A definição da titularidade dos serviços de saneamento com base na dimensão do interesse envolvido e, também, por meio de instrumentos de gestão associada, está em linha com um dos princípios basilares do novo Marco do Saneamento, qual seja, a “prestação regionalizada dos serviços”, modalidade de prestação integrada de um ou mais componentes dos serviços públicos de saneamento básico em determinada região cujo território alcance mais de um município.

A formação de blocos municipais para a prestação integrada dos serviços de saneamento básico não é novidade. A constituição de consórcios municipais já era possível. A inovação no Novo Marco Regulatório é atribuir aos estados a competência na estruturação desses blocos.

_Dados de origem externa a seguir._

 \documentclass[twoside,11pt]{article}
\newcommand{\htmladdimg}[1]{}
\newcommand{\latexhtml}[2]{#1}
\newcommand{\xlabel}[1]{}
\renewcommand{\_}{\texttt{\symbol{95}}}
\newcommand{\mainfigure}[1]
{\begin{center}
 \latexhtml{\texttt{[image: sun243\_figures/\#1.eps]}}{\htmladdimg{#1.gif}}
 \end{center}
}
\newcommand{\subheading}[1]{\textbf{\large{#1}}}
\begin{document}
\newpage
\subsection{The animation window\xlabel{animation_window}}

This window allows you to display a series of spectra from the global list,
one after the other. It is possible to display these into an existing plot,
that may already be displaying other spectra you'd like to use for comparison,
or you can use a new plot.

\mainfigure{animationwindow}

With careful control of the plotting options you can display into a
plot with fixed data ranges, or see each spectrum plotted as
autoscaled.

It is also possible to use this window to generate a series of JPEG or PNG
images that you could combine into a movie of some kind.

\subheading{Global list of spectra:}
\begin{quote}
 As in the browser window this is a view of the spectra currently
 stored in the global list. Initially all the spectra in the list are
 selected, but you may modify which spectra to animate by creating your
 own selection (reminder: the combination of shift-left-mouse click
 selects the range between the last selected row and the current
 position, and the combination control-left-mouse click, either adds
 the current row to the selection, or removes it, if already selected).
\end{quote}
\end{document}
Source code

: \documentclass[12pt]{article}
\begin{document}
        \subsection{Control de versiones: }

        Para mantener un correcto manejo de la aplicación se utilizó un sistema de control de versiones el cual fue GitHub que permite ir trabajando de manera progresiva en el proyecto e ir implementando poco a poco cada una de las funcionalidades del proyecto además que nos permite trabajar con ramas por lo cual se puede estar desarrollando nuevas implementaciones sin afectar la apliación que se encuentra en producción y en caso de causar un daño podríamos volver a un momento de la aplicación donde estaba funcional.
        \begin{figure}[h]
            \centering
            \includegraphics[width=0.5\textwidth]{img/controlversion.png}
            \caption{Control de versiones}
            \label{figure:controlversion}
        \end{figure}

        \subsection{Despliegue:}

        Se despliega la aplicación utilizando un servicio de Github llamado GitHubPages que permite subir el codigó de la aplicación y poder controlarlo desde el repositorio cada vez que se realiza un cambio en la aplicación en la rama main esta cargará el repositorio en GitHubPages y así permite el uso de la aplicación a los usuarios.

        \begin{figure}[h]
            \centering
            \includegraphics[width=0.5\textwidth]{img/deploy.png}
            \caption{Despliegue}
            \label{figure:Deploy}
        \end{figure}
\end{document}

Dessa forma, além dos casos das regiões metropolitanas, aglomerações urbanas ou microrregiões, a regionalização dos serviços também poderá ser estruturada por meio da criação (i) de unidade regional de saneamento básico, instituída pelos estados e composta por municípios não necessariamente limítrofes para atender às exigências de higiene e saúde pública, ou para dar viabilidade econômica e técnica aos municípios menos favorecidos; ou (ii) de bloco de referência estabelecido pela União, subsidiariamente aos estados, e formalmente criado por meio de gestão associada voluntária dos municípios titulares dos serviços2.

Nota-se que, apesar da adesão a essa modalidade integrada de prestação dos serviços ser facultativa aos seus titulares, o Marco Regulatório aprovado apresenta uma série de “incentivos” à sua adoção, como, por exemplo, a flexibilização do prazo para atingimento das metas de universalização; a priorização à alocação dos recursos públicos federais não onerosos e ao recebimento de apoio técnico e financeiro da União para adaptação dos serviços ao disposto na Lei de Saneamento.

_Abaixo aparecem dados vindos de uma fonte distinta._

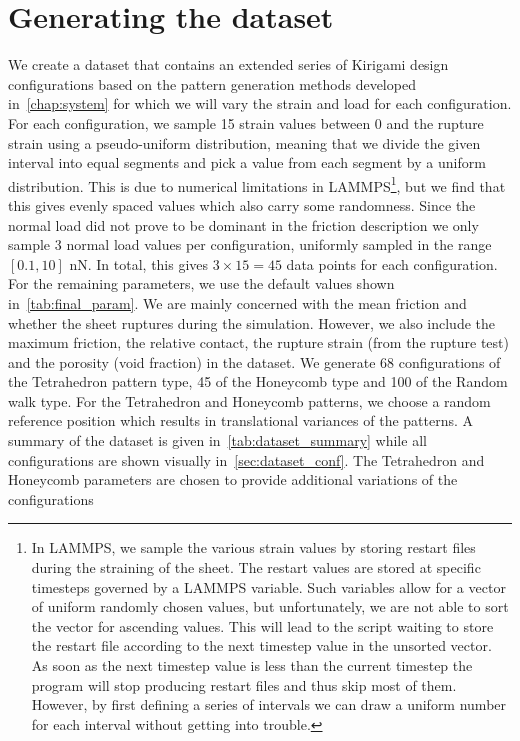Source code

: \section{Generating the dataset}
We create a dataset that contains an extended series of Kirigami design
configurations based on the pattern generation methods developed
in~\cref{chap:system} for which we will vary the strain and load for each
configuration. For each configuration, we sample 15 strain values between 0 and
the rupture strain using a pseudo-uniform distribution, meaning that we divide
the given interval into equal segments and pick a value from each segment by a
uniform distribution. This is due to numerical limitations in LAMMPS\footnote{In
LAMMPS, we sample the various strain values by storing restart files during the
straining of the sheet. The restart values are stored at specific timesteps
governed by a LAMMPS variable. Such variables allow for a vector of uniform
randomly chosen values, but unfortunately, we are not able to sort the vector
for ascending values. This will lead to the script waiting to store the restart
file according to the next timestep value in the unsorted vector. As soon as the next
timestep value is less than the current timestep the program will stop producing
restart files and thus skip most of them. However, by first defining a series of
intervals we can draw a uniform number for each interval without getting into
trouble.}, but we find that this gives evenly spaced values which also carry
some randomness. Since the normal load did not prove to be dominant in the
friction description we only sample 3 normal load values per configuration,
uniformly sampled in the range $[0.1, 10]$ nN. In total, this gives $3\times 15
= 45$ data points for each configuration. For the remaining parameters, we use
the default values shown in~\cref{tab:final_param}. We are mainly concerned with
the mean friction and whether the sheet ruptures during the simulation. However,
we also include the maximum friction, the relative contact, the rupture strain
(from the rupture test) and the porosity (void fraction) in the dataset. We
generate 68 configurations of the Tetrahedron pattern type, 45 of the Honeycomb
type and 100 of the Random walk type. For the Tetrahedron and Honeycomb
patterns, we choose a random reference position which results in translational
variances of the patterns. A summary of the dataset is given
in~\cref{tab:dataset_summary} while all configurations are shown visually
in~\cref{sec:dataset_conf}. The Tetrahedron and Honeycomb
parameters are chosen to provide additional variations of the configurations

O estímulo à formação de blocos de municípios para o desenvolvimento regionalizado dos serviços de saneamento básico tem por objetivo a geração de ganhos de escala e garantir a viabilidade técnica e econômico-financeira dos serviços, com vistas à universalização, na medida em que integra municípios com diferentes níveis de atratividade em um mesmo pacote de prestação dos serviços. Busca-se, por consequência, resolver o problema do subsídio cruzado. A expectativa é que a regionalização dos serviços de saneamento permitirá que municípios pequenos e deficitários tenham a oportunidade de construir estruturas e instalações mais avançadas para melhorar a qualidade dos serviços prestados.

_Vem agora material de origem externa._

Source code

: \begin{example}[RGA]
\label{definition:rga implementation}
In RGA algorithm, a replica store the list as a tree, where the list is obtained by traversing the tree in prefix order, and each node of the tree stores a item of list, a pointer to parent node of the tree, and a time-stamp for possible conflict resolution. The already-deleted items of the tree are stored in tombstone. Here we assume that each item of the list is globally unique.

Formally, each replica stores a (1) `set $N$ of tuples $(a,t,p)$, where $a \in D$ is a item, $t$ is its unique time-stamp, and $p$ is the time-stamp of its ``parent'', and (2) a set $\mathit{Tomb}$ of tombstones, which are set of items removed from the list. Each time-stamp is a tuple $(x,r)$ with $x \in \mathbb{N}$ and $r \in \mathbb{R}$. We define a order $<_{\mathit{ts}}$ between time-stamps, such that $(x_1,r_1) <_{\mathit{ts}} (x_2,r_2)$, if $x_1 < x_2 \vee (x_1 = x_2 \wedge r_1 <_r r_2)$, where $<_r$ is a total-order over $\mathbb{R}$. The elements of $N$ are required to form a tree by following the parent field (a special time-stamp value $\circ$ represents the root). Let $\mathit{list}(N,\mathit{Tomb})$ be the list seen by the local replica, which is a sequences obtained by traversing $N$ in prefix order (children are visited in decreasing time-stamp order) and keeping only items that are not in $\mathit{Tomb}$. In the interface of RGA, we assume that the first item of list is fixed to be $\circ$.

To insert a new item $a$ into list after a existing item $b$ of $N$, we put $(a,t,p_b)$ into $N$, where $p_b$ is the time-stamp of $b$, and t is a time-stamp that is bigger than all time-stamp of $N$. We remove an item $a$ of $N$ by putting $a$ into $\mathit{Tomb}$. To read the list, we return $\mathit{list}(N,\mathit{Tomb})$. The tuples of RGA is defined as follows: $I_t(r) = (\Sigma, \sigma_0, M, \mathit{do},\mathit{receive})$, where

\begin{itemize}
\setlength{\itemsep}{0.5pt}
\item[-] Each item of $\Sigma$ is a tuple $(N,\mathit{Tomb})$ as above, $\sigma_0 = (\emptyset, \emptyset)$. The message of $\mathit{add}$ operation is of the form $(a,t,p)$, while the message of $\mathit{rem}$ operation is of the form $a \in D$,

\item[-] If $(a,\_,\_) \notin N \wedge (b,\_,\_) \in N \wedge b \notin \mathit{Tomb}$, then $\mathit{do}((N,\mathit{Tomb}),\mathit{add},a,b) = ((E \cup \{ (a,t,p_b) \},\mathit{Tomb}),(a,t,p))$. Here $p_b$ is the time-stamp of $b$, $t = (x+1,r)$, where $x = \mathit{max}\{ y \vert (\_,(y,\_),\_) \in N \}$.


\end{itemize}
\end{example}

Em teoria, a discussão sobre a titularidade e competência para prestar serviços de saneamento, a definição de interesse comum e interesse local e a possibilidade de formação de blocos municipais buscando o ganho de escala e a eficiência almejada para a viabilização técnica, econômica e financeira da prestação dos serviços de saneamento foi harmonizada.

Acreditamos no ganho evolutivo alcançado com a aprovação do Novo Marco Regulatório, construído para atender as expectativas da sociedade e alcançar a universalização da prestação dos serviços de saneamento. A sua aplicação prática e verificação empírica deverão comprovar que a finalidade da norma será realmente alcançada com a necessária segurança jurídica na prestação regionalizada dos serviços de saneamento, sobretudo para a realização dos vultuosos investimentos essenciais para o setor e construção das novas modelagens de concessões e parcerias público privadas.

Art. 8º Exercem a titularidade dos serviços públicos de saneamento básico:

I - os Municípios e o Distrito Federal, no caso de interesse local;

II - o Estado, em conjunto com os Municípios que compartilham efetivamente instalações operacionais integrantes de regiões metropolitanas, aglomerações urbanas e microrregiões, instituídas por lei complementar estadual, no caso de interesse comum.

2 A União poderá ficar a cargo de estabelecer os blocos de referência quando o Estado não o fizer no prazo de 1 (um) ano da publicação da lei resultante do Projeto de Lei nº 4.162/19.